Imagine a perfume house, founded in 1730, which is still operating out of its original premises, run by members of that same family, creating beautiful fragrances for men and for women.
That’s Floris: an extraordinary chapter in itself in British perfumery – even if its founder, Juan Famenias Floris, happens to have been Spanish by birth, travelling to London to seek his fortune. Step inside the shop at 89 Jermyn Street, then, and you are truly stepping into fragrance history.
And in Floris‘s archive, if you’re really lucky, you might be able to see leather-bound books filled with orders from Queen Victoria, the Duke of Windsor, crowned heads of Europe – not to mention Marilyn Monroe: the receipt for her beloved Rose Geranium Bath Oil is below.
The original Floris shop front on Jeremy Street in London.
Floris customized Bath Oil receipt created for Marilyn Monroe.

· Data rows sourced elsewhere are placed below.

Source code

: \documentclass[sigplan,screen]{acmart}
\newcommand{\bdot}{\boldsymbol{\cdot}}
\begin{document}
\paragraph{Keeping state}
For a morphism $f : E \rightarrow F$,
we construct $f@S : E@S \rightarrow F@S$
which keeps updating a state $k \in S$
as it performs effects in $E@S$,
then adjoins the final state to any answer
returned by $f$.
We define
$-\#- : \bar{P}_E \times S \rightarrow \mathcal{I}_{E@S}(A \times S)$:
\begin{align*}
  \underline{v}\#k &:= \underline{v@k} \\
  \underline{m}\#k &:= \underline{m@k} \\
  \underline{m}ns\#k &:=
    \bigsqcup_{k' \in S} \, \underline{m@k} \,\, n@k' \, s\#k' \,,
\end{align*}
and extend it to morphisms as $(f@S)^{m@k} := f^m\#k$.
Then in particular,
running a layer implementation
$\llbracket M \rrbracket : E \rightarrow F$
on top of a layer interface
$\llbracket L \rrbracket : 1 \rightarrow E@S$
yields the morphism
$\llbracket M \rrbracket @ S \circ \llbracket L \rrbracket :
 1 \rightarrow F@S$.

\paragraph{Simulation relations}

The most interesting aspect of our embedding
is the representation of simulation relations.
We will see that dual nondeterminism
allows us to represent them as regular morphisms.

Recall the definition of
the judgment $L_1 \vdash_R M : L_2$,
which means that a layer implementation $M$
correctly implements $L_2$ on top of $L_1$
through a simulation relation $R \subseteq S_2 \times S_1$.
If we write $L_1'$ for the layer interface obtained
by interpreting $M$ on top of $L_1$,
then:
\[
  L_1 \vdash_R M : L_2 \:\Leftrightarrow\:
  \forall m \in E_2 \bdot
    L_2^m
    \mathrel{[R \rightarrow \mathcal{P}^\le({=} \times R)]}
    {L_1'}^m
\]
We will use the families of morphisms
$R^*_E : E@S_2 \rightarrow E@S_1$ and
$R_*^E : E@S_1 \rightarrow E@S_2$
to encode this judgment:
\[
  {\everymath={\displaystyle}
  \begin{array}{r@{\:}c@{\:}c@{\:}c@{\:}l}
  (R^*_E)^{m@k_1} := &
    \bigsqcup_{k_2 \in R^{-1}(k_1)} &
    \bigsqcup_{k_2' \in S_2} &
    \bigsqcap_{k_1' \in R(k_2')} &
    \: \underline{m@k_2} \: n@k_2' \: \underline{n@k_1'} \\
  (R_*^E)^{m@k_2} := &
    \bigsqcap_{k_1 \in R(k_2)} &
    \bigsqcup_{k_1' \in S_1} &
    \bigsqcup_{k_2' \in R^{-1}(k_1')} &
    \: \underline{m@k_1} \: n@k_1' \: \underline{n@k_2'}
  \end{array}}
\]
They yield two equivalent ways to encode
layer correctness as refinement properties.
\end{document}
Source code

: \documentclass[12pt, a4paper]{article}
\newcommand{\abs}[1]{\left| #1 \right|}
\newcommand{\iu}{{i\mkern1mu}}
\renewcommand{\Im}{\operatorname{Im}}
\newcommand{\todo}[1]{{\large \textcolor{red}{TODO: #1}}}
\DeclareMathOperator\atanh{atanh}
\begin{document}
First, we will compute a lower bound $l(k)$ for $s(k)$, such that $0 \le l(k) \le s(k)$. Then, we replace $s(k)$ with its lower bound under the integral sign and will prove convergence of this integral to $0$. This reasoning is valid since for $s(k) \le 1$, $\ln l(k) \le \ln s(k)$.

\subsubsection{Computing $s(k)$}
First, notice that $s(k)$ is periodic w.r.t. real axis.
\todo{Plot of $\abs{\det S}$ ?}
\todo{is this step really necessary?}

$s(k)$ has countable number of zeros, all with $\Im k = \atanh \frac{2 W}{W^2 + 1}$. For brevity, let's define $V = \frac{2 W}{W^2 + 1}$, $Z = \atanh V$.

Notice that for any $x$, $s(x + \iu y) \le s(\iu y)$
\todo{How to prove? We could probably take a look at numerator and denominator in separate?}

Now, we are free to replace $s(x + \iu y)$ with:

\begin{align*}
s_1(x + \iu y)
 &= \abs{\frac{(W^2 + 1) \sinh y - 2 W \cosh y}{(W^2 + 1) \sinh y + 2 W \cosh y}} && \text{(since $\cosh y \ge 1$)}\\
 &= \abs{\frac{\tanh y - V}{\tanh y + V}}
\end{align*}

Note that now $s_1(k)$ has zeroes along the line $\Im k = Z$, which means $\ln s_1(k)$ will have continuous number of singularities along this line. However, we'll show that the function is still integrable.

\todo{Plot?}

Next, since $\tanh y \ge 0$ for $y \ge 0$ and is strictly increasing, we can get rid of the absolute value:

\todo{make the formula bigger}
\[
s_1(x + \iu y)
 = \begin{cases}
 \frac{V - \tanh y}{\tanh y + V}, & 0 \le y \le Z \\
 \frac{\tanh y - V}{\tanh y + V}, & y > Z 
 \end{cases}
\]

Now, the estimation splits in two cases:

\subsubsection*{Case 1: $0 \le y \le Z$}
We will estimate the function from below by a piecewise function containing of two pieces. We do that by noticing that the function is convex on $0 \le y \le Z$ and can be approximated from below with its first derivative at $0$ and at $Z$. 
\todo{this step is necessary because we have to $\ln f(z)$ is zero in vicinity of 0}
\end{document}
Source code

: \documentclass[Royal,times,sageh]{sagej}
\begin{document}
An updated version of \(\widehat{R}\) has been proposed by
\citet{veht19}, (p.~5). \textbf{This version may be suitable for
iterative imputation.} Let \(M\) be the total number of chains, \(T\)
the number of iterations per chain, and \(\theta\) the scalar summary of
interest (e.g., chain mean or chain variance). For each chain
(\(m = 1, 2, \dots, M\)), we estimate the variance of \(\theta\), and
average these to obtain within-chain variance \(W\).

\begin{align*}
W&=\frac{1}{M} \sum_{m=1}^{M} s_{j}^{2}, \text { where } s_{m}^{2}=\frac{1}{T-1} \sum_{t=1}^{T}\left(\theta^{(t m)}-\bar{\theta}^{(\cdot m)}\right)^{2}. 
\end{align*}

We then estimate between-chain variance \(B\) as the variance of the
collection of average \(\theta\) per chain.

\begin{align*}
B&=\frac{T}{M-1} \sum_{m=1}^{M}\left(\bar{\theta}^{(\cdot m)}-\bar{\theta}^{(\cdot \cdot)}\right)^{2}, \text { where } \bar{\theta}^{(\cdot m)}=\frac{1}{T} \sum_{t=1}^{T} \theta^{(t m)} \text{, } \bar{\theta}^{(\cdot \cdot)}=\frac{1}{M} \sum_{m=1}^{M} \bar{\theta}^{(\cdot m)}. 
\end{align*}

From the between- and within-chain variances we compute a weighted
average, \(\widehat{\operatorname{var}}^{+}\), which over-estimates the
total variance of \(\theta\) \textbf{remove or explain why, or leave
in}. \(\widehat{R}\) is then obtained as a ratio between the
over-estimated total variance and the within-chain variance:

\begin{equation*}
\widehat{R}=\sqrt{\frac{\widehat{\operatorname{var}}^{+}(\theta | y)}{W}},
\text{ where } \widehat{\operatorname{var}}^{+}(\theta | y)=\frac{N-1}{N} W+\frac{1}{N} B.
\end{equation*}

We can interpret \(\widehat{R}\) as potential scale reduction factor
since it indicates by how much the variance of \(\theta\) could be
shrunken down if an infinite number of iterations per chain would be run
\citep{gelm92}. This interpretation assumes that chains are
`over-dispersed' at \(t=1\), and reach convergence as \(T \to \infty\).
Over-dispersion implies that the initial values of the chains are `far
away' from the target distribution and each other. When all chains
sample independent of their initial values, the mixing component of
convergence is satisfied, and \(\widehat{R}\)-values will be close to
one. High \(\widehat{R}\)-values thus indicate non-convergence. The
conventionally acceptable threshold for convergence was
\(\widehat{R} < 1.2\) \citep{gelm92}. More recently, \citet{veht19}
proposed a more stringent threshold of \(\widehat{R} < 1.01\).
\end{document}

In the precious recipe books, meanwhile, you can still find the recipe – dating back to the late 1700s – for ‘Limes Perfumes’, a scent which remains in Floris‘s portfolio today. And really, that’s Floris: rooted in the finest fragrance tradition, but with its finger on the pulse of what 21st Century perfume-lovers want.
In 1820, Floris received its first of 16 Royal Warrants: Smooth-Pointed Comb Maker to King George IV. In addition to offering sought-after scents, Floris’s combs and brushes were hugely popular: Mary Shelley, author of Frankenstein and wife of the poet Percy Bysshe Shelley, wrote from abroad asking a friend to send in her next care package ‘two hairbrushes and a small toothbrush,’ from the store. Today, meanwhile, Floris holds two Royal warrants: Perfumers to HM The Queen Elizabeth II and Manufacturers of Toilet Preparations to HRH The Prince of Wales.
By the time of the celebrated Great Exhibition, in 1851, Floris offered some 112 different fragrances ‘for the handkerchief’. After the exhibition, Floris kitted out the Jermyn Street shop interior with beautiful Spanish mahogany bookcases which are still in place today, showcasing archive materials, and scented treats both traditional and contemporary.
Throughout the years, Floris has continued to attract a distinguished clientele. Another gem from the archive: an invoice from 1934 for fragrances bought by Winston Churchill, including for Stephanotis and Special No. 127, which also remain in the collection today. Fast-forward to the 1970s, and a bottle of No. 89 for Men accompanied Sir Ranulph Fiennes and his team on an expedition to the Arctic.
And to celebrate their 280th anniversary, Floris launched just 280 bottles of their new 280 eau de parfum: a sumptuous floral Oriental creation inspired by one of the richest heritages in perfumery, anywhere in the world.